Atmospheric fate of typical liquid crystal monomers in the tropospheric gas, liquid, and granular phases


Maoxia He , Yanru Huo , Zexiu An , Mingxue Li , Jinchan Jiang , Yuxin Zhou , Ju Xie , Jianguo Zhang

DOI:10.1016/j.jes.2022.12.036

Received July 01, 2022,Revised , Accepted December 25, 2022, Available online January 06, 2023

Volume 36,2024,Pages 348-360

Mineral aerosol particles significantly impact environmental risk prediction of liquid crystal monomers (LCMs). In this work, we investigated the reaction mechanisms and kinetics of three typical LCMs (4-cyano-3,5-difluorophenyl 4-ethylbenzoate (CEB-2F), 4-cyano-3-fluorophenyl 4-ethylbenzoate (CEB-F), and 4-cyanophenyl 4-ethylbenzoate (CEB)) with ozone (O3) in the atmospheric gas, liquid, and particle phases employing density functional theory (DFT). Here, O3 is prone to add to the benzene ring without F atom(s) in the selected LCMs. The ozonolysis products are aldehydes, carboxylic acids, epoxides, and unsaturated hydrocarbons containing aromatic rings. Those products undergo secondary ozonolysis to generate small molecular compounds such as glyoxal, which is beneficial for generating secondary organic aerosol (SOA).

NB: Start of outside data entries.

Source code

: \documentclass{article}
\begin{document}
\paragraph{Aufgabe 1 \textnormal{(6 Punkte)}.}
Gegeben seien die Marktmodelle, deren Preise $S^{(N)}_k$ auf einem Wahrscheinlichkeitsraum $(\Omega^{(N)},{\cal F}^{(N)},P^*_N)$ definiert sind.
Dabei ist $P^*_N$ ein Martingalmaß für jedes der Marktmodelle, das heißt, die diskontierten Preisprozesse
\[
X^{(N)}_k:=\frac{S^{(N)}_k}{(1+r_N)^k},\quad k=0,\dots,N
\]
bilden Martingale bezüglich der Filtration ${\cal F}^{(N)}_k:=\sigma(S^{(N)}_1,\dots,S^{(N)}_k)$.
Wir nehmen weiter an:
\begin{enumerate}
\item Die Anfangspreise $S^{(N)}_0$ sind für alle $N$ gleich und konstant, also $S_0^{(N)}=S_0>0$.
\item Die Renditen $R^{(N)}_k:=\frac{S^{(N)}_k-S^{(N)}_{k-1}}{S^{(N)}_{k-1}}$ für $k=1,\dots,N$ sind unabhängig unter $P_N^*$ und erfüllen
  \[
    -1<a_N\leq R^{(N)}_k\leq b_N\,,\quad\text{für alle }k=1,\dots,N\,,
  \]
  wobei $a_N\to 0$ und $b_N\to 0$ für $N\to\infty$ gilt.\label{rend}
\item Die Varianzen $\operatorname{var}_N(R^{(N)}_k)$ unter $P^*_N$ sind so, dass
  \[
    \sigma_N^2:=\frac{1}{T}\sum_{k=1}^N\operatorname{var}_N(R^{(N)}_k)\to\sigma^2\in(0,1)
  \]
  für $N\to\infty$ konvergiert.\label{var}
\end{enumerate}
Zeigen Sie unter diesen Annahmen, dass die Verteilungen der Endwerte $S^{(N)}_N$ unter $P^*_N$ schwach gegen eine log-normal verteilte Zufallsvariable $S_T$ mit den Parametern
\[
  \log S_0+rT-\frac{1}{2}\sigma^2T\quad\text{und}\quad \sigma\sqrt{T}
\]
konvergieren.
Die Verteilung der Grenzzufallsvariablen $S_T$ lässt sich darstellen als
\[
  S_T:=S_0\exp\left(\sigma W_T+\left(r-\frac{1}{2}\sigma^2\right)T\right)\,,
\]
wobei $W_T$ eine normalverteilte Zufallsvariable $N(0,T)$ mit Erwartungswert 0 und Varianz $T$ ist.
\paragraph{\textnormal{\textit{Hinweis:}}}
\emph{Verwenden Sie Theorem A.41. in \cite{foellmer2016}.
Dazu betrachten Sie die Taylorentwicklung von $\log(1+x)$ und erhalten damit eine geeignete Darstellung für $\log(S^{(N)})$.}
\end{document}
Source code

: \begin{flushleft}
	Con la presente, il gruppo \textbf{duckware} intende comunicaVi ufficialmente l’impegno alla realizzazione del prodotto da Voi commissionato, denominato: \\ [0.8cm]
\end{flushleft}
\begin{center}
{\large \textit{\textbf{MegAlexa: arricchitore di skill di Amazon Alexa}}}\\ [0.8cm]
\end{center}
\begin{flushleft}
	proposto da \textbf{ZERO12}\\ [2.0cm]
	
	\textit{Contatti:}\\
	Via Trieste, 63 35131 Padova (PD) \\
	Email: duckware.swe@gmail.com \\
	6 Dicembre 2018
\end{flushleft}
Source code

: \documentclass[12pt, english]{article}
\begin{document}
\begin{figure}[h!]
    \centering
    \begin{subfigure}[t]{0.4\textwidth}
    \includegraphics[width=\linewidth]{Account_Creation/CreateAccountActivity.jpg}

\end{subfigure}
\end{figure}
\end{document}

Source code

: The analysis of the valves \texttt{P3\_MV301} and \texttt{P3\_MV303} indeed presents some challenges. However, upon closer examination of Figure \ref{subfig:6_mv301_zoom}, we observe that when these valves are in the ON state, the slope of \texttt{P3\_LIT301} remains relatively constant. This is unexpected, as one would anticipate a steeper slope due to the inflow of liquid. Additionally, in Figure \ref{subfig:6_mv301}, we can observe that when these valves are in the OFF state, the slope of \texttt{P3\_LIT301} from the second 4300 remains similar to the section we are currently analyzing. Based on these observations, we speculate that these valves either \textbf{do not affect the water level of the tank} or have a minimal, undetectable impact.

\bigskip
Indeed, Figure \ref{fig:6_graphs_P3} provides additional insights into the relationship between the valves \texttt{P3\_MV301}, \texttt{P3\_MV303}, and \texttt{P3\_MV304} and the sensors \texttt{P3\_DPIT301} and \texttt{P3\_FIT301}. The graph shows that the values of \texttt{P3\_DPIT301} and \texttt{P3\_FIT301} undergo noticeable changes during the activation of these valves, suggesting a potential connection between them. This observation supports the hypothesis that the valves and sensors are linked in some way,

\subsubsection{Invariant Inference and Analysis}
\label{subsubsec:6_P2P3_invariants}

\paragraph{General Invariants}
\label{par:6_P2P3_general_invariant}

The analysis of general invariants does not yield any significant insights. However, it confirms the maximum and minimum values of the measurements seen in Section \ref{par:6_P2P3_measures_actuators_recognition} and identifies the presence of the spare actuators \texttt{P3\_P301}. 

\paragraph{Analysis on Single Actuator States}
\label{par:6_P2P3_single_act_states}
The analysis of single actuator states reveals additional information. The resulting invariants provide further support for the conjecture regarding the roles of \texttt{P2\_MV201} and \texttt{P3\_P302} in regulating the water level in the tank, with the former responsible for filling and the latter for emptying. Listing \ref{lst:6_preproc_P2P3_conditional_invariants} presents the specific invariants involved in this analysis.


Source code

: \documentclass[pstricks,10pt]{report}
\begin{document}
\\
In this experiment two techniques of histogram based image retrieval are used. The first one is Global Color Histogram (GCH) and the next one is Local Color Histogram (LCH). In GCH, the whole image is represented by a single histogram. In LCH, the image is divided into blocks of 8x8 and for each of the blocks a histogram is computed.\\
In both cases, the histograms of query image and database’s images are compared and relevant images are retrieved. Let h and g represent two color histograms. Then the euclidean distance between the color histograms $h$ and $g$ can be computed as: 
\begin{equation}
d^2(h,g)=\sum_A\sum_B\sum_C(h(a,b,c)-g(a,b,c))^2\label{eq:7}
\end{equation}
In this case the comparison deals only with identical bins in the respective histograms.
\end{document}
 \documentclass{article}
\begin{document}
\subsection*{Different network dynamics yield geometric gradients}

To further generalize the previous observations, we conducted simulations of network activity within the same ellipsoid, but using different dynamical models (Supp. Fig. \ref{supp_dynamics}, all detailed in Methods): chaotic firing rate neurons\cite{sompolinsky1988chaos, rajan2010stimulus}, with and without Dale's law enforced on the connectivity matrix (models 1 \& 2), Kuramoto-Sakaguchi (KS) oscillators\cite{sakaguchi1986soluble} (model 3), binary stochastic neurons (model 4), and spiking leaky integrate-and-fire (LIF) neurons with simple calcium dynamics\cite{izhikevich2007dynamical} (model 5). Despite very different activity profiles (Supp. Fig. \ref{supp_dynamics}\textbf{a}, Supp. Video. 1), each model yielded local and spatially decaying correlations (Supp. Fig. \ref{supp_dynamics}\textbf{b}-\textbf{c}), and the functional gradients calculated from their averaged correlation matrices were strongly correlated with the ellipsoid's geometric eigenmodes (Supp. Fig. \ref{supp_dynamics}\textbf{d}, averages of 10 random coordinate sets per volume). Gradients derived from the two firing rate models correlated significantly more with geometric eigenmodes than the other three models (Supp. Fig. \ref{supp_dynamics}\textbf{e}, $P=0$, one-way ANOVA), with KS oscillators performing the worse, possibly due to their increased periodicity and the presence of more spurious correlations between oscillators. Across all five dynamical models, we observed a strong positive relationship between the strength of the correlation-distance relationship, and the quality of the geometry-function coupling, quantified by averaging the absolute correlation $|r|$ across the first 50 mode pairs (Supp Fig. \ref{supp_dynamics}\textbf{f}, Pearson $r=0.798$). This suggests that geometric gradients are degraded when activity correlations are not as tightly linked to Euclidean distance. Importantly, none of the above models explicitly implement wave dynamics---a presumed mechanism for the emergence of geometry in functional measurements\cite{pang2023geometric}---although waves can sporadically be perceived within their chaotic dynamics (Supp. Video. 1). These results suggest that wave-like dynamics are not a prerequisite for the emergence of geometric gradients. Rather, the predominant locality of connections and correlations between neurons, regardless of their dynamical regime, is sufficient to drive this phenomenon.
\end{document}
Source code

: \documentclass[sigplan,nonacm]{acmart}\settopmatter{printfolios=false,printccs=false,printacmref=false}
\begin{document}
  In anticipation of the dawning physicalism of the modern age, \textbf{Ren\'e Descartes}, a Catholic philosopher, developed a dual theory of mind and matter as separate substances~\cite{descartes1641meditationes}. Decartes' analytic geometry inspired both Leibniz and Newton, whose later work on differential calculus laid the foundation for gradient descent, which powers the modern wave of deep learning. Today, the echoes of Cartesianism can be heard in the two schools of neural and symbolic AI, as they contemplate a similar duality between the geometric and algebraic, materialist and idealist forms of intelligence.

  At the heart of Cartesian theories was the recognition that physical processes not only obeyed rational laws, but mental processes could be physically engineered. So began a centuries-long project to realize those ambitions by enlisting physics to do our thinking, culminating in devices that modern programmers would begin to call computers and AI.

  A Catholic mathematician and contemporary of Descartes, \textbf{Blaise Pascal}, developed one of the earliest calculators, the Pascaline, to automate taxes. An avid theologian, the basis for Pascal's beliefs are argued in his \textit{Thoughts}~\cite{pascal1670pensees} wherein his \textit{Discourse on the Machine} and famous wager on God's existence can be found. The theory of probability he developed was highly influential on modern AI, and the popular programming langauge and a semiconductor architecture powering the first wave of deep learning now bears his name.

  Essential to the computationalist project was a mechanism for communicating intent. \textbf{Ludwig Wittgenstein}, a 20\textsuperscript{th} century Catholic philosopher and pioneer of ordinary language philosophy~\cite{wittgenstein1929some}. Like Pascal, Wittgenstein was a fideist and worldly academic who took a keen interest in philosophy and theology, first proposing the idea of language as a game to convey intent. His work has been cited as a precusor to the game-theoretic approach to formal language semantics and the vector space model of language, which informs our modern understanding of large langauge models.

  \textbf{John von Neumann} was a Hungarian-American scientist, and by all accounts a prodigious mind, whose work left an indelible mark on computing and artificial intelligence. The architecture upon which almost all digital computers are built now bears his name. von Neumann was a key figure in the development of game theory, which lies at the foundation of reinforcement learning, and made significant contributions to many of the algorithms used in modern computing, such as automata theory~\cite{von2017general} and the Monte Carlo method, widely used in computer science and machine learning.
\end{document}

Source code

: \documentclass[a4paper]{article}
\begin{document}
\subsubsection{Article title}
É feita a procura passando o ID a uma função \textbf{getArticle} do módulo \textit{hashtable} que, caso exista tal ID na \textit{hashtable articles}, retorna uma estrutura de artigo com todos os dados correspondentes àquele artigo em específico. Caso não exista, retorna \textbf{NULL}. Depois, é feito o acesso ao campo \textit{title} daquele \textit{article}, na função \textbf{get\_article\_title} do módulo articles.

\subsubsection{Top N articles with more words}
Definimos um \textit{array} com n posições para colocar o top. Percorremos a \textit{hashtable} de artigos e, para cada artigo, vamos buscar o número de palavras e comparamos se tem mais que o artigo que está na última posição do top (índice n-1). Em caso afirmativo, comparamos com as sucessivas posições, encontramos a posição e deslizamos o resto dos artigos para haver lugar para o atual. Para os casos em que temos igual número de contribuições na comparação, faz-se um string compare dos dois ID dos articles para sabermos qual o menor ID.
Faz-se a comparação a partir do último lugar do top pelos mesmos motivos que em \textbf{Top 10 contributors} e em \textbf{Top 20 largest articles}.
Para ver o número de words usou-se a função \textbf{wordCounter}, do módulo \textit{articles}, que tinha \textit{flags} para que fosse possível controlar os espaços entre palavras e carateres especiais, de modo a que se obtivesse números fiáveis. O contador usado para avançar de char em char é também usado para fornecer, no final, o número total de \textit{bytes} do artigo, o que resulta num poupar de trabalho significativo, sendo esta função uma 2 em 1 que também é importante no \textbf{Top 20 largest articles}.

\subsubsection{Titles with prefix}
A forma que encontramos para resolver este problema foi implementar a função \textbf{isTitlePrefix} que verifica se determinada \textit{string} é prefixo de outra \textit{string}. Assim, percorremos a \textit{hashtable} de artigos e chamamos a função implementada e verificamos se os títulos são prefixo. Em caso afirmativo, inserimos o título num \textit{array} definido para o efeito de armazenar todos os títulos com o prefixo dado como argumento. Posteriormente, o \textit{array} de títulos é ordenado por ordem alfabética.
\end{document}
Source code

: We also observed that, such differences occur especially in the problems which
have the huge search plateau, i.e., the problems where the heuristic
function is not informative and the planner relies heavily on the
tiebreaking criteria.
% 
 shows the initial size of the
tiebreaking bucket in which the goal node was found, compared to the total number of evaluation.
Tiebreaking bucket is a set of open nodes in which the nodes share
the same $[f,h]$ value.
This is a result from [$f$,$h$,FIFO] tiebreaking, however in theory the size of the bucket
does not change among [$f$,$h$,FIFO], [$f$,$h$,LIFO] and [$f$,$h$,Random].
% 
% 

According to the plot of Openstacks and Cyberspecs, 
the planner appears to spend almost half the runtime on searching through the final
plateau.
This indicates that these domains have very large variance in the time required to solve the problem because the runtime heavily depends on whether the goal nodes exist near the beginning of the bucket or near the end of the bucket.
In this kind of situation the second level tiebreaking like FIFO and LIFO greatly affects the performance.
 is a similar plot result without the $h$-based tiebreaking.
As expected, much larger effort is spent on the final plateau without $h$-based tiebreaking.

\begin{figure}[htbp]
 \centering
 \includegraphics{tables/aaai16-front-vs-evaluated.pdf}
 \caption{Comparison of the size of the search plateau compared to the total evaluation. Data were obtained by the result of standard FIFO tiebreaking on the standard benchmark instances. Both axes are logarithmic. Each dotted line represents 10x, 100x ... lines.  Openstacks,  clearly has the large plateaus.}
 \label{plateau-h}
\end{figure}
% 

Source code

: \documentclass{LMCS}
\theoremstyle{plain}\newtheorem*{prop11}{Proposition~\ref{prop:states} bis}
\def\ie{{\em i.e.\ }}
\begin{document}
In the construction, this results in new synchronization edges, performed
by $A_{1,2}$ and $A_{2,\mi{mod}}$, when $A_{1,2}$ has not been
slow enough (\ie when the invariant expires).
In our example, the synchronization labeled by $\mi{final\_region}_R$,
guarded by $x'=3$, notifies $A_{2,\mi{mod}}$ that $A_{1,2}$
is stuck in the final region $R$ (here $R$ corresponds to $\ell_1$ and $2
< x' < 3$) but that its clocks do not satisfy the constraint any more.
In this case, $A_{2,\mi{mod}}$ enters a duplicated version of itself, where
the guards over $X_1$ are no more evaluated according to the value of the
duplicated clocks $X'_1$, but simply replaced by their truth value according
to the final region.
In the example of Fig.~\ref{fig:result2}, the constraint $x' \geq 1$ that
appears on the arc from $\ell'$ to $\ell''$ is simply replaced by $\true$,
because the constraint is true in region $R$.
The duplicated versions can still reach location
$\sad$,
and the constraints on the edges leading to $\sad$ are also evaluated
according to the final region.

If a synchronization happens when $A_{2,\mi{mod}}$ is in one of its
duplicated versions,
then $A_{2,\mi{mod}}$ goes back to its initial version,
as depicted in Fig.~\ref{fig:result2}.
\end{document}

Titanium dioxide (TiO2), an essential component of mineral aerosol particles, has good adsorption properties for LCMs; however, it slightly reduces the reactivity with O3. At 298 K, the reaction rate constant of the selected LCMs reacting with O3 in the gas and atmospheric liquid phases is (2.74‒5.53) × 10−24 cm3/(mol·sec) and 5.58 × 10−3‒39.1 L/(mol·sec), while CEB-2F reacting with O3 on (TiO2)6 cluster is 1.84 × 10−24 cm3/(mol·sec). The existence of TiO2 clusters increases the persistence and long-distance transportability of LCMs, which enlarges the contaminated area of LCMs.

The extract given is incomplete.